The project I'm working on currently has a categories table, as well as a business_category table (an association between a business and its categories). I want to run a query that will update the values in business_category with the new associations, and keep the ones that exist currently.

I know I can do a DELETE statement to first clear the associations, then do an insert. My question is, is there a better way to do it? Is this performance-savvy? I imagine this query might be called somewhat often, and it seems a bit extreme to delete and re-insert every time it's ran, when really all I want to do is insert if the record doesn't exist already.

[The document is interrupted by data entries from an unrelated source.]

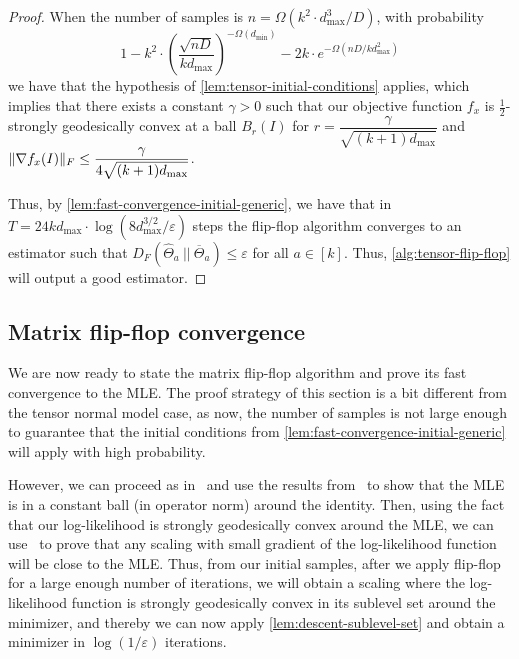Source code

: \documentclass[aos]{imsart}
\theoremstyle{definition}
\numberwithin{equation}{section}
\DeclarePairedDelimiter{\norm}{\lVert}{\rVert}
\newcommand{\otheta}{\overline{\Theta}}
\newcommand{\htheta}{\widehat{\Theta}}
\newcommand{\eps}{\varepsilon}
\def\dmin{d_{\min}}
\def\dmax{d_{\max}}
\begin{document}
\begin{proof}
	When the number of samples is $n = \Omega(k^2 \cdot \dmax^3/D)$, with probability 
	$$ 1 - k^2 \cdot \left( \dfrac{\sqrt{nD}}{k \dmax} \right)^{-\Omega(\dmin)} - 2k \cdot e^{- \Omega(nD/k \dmax^2)}$$ 
	we have that the hypothesis of \cref{lem:tensor-initial-conditions} applies, which implies that there exists a constant $\gamma > 0$ such that our objective function $f_x$ is $\frac{1}{2}$-strongly geodesically convex at a ball $B_r(I)$ for $r = \dfrac{\gamma}{\sqrt{(k+1)\dmax}}$ and $\norm{\nabla f_x(I)}_F \leq \dfrac{\gamma}{4 \sqrt{(k+1)\dmax}}$.
	
Thus, by \cref{lem:fast-convergence-initial-generic}, we have that in $T = 24k \dmax \cdot \log(8 \dmax^{3/2}/\eps)$ steps the flip-flop algorithm converges to an estimator such that $D_F(\htheta_a \ || \ \otheta_a) \leq \eps$ for all $a \in [k]$. Thus, \cref{alg:tensor-flip-flop} will output a good estimator.
\end{proof}

\subsection{Matrix flip-flop convergence}

We are now ready to state the matrix flip-flop algorithm and prove its fast convergence to the MLE. 
The proof strategy of this section is a bit different from the tensor normal model case, as now, the number of samples is not large enough to guarantee that the initial conditions from \cref{lem:fast-convergence-initial-generic} will apply with high probability.

However, we can proceed as in~\cite{FM20} and use the results from~\cite{KLR19} to show that the MLE is in a constant ball (in operator norm) around the identity. 
Then, using the fact that our log-likelihood is strongly geodesically convex around the MLE, we can use~\cite[Lemma 4.7]{FM20} to prove that any scaling with small gradient of the log-likelihood function will be close to the MLE.
Thus, from our initial samples, after we apply flip-flop for a large enough number of iterations, we will obtain a scaling where the log-likelihood function is strongly geodesically convex in its sublevel set around the minimizer, and thereby we can now apply \cref{lem:descent-sublevel-set} and obtain a minimizer in $\log(1/\varepsilon)$ iterations.
\end{document}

For table structure, business_category is just two columns: business_id, and category_id.

Anybody got any ideas? Should I just go ahead and do the delete? Or is there a better way?

Thanks in advance.

James Spence
  • 2,020
  • 1
  • 16
  • 23
  • When you say you want to "run a query that will update the values in the business_category with the new associations, and keep the ones that exist currently", will there be a case when an existing association is removed? – cwurtz Mar 10 '15 at 20:27
  • @CJWurtz I hadn't thought of that, but yes, I suppose this is essentially a insert and replace. Huh. So delete then insert is probably the best option, based on that? Right? – James Spence Mar 10 '15 at 20:36
  • See this question: http://stackoverflow.com/questions/548541/insert-ignore-vs-insert-on-duplicate-key-update – Peter Bowers Mar 10 '15 at 20:53

1 Answers1

2

There are two options I see, both of which should be more performant that always deleting everything and then inserting the updated data.

1) First select all category_id's for the business_id being updated.

2) From the list determine which category_id's need to be removed, and only delete those.

3) From the list determine which category_id's need to be added, and only add those.

4) Anything that is left is the same, so it doesn't need to be touched.

Or you can:

1) Run an INSERT query with a "ON DUPLICATE KEY UPDATE category_id=category_id" (Here's some docs about it)

2) Run a delete query where any rows for that business_id, and where the category_id's are NOT in the list of updated category_id's. This will remove any existing ones that are not in the new updated list. ("DELETE .. WHERE category_id NOT IN ($list_of_categories)")

In the end you basically want to reduce how much writing you have to do because each time you write the index on the table will need to be updated. Doing a large amount of writes will be slower than doing a read and only writing what you have to.

Hope that helps

cwurtz
  • 3,177
  • 1
  • 15
  • 15